═════ Records for the exercise ═════

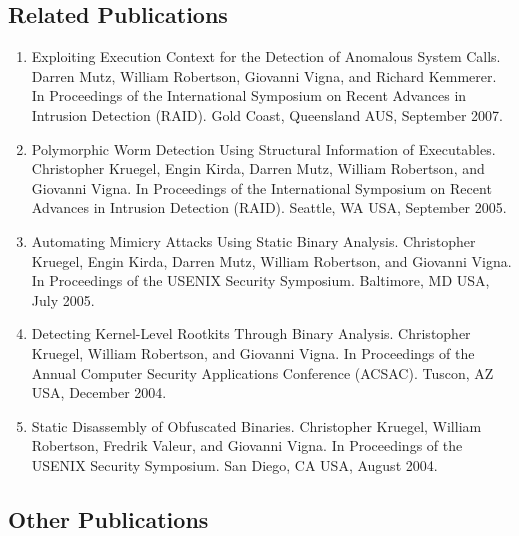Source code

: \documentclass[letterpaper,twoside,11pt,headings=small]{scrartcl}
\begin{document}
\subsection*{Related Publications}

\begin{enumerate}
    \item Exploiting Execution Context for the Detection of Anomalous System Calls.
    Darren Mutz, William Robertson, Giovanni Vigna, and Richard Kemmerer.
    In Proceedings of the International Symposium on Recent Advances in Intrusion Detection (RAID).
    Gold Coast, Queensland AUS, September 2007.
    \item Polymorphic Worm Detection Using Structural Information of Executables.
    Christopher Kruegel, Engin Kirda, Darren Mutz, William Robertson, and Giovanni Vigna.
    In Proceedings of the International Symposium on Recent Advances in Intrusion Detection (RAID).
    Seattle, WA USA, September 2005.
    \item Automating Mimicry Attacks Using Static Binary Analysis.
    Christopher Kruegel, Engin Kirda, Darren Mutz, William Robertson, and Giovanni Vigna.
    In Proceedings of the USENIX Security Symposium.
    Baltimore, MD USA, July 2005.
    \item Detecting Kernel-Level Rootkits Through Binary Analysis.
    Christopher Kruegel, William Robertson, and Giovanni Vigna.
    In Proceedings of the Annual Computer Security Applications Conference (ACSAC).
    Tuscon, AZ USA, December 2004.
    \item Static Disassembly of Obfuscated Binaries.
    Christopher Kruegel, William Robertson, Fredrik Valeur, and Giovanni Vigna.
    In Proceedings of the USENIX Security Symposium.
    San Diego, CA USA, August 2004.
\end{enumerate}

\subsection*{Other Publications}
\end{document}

═════

Problem to work on - Starting at the line with "Static Binary Analysis.", copy every line up to and including the last one in the entries above.

Solution for this exercise -
    \item Automating Mimicry Attacks Using Static Binary Analysis.
    Christopher Kruegel, Engin Kirda, Darren Mutz, William Robertson, and Giovanni Vigna.
    In Proceedings of the USENIX Security Symposium.
    Baltimore, MD USA, July 2005.
    \item Detecting Kernel-Level Rootkits Through Binary Analysis.
    Christopher Kruegel, William Robertson, and Giovanni Vigna.
    In Proceedings of the Annual Computer Security Applications Conference (ACSAC).
    Tuscon, AZ USA, December 2004.
    \item Static Disassembly of Obfuscated Binaries.
    Christopher Kruegel, William Robertson, Fredrik Valeur, and Giovanni Vigna.
    In Proceedings of the USENIX Security Symposium.
    San Diego, CA USA, August 2004.
\end{enumerate}

\subsection*{Other Publications}
\end{document}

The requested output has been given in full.